# [Task prompt]
Return the lines of the data below exactly. Start at the first and end with the line containing "rgdal & Bindings".

++++ Given records

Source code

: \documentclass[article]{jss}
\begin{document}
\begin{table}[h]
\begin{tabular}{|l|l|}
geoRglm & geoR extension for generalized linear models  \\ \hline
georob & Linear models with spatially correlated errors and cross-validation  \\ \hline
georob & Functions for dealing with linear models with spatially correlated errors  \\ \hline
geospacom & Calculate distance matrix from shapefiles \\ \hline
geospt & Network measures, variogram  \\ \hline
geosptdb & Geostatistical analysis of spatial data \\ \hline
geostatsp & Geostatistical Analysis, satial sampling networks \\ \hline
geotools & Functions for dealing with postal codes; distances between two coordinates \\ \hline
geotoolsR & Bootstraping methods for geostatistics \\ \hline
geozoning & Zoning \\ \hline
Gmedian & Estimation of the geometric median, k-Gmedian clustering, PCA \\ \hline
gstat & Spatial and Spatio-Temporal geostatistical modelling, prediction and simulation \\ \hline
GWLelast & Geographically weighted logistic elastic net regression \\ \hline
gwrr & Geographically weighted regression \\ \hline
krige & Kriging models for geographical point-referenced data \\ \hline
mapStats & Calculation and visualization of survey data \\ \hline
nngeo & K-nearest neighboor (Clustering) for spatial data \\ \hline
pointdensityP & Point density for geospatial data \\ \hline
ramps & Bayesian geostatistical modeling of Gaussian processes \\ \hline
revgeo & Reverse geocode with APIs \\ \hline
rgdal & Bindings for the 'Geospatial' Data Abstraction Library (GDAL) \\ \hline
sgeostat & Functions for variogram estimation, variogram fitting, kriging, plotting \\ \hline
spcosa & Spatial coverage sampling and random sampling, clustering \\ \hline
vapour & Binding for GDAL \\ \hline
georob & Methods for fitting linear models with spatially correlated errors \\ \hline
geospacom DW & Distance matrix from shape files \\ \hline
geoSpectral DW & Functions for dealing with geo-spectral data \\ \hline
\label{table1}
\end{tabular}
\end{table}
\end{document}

++++++++

# [Task answer]
Source code

: \documentclass[article]{jss}
\begin{document}
\begin{table}[h]
\begin{tabular}{|l|l|}
geoRglm & geoR extension for generalized linear models  \\ \hline
georob & Linear models with spatially correlated errors and cross-validation  \\ \hline
georob & Functions for dealing with linear models with spatially correlated errors  \\ \hline
geospacom & Calculate distance matrix from shapefiles \\ \hline
geospt & Network measures, variogram  \\ \hline
geosptdb & Geostatistical analysis of spatial data \\ \hline
geostatsp & Geostatistical Analysis, satial sampling networks \\ \hline
geotools & Functions for dealing with postal codes; distances between two coordinates \\ \hline
geotoolsR & Bootstraping methods for geostatistics \\ \hline
geozoning & Zoning \\ \hline
Gmedian & Estimation of the geometric median, k-Gmedian clustering, PCA \\ \hline
gstat & Spatial and Spatio-Temporal geostatistical modelling, prediction and simulation \\ \hline
GWLelast & Geographically weighted logistic elastic net regression \\ \hline
gwrr & Geographically weighted regression \\ \hline
krige & Kriging models for geographical point-referenced data \\ \hline
mapStats & Calculation and visualization of survey data \\ \hline
nngeo & K-nearest neighboor (Clustering) for spatial data \\ \hline
pointdensityP & Point density for geospatial data \\ \hline
ramps & Bayesian geostatistical modeling of Gaussian processes \\ \hline
revgeo & Reverse geocode with APIs \\ \hline
rgdal & Bindings for the 'Geospatial' Data Abstraction Library (GDAL) \\ \hline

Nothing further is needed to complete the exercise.